M. Isa | Jum'at, 27/11/2020 17:14 WIB
IFAD Sebut SDGs Desa Layak Edukasi Desa-desa Dunia Gus Menteri bersama Direktur Kantor Perwakilan International Fund for Agricultural Development (IFAD) Indonesia, Ivan Cossio Cortez (foto: kemendesa)

RADARBANGSA.COM - Direktur Kantor Perwakilan International Fund for Agricultural Development (IFAD) Indonesia, Ivan Cossio Cortez mengagumi konsep Sustainable Development Goals (SDGs) Desa yang diterapkan dalam melakukan pembangunan desa berkelanjutan.

Menurut Ivan, SDGs Desa yang digagas Menteri Desa, Pembangunan Daerah Tertinggal, dan Transmigrasi, Abdul Halim Iskandar ini tak hanya mutakhir dari sisi Indonesia, namun juga bisa menjadi pembelajaran bagi pembangunan desa-desa di seluruh dunia.

“Ini ide yang sangat baik.
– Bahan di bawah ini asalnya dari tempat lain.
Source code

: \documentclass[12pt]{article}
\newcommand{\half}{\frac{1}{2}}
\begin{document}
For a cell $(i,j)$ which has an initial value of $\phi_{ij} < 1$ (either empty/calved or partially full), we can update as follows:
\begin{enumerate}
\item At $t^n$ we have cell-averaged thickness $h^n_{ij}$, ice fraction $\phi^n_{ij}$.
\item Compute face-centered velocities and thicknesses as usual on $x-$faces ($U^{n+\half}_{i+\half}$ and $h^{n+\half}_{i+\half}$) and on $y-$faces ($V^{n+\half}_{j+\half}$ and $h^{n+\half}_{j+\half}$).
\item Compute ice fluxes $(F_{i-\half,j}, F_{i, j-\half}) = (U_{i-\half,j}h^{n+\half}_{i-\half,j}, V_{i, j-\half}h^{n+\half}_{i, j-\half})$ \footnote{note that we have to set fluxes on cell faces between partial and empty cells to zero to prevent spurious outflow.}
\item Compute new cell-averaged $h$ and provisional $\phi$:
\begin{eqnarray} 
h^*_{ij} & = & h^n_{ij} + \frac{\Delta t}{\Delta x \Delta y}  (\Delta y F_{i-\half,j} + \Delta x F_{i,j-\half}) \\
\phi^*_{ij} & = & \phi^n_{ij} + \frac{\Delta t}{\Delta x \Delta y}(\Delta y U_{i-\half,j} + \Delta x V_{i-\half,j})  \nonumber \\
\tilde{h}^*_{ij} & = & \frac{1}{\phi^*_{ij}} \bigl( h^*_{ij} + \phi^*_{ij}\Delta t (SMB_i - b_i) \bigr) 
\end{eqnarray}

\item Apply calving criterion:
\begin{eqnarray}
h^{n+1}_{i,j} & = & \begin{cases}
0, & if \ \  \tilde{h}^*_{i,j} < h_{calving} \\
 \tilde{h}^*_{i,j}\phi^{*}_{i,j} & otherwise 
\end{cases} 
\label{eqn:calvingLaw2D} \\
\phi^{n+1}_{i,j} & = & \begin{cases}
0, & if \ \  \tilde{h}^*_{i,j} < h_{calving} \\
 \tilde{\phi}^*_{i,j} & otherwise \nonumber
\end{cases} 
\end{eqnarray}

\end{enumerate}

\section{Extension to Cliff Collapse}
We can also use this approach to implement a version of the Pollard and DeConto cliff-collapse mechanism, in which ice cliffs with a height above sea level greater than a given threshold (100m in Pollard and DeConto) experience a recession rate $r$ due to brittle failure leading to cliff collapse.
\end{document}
Dalam TEKAD (Transformasi Ekonomi Kampung Terpadu) kita juga bisa menerapkan (SDGs),” ujarnya saat berdiskusi dengan Gus Menteri, sapaan akrabnya Halim Iskandar, Kamis 26 November 2020.

Terkait program TEKAD, terdapat lima provinsi yang mendapatkan dukungan dari IFAD, di antaranya Papua, Papua Barat, Maluku, Maluku Utara, dan Nusa Tenggara Timur (NTT). Kelima provinsi ini merupakan daerah yang mendapat perhatian khusus dari pemerintah.

“TEKAD akan dilaksanakan di wilayah timur Indonesia. Jika diizinkan, kita mungkin bisa menjadikan pilot project di Kawasan Timur berkaitan dengan SDGs Desa,” ujarnya.

Sebelumnya,  Gus Menteri mengatakan, SDGs Desa merupakan tindak lanjut dari Peraturan Presiden (Perpres) Nomor 59 Tahun 2017 tentang Pelaksanaan Pencapaian Tujuan Pembangunan Berkelanjutan atau SDGs.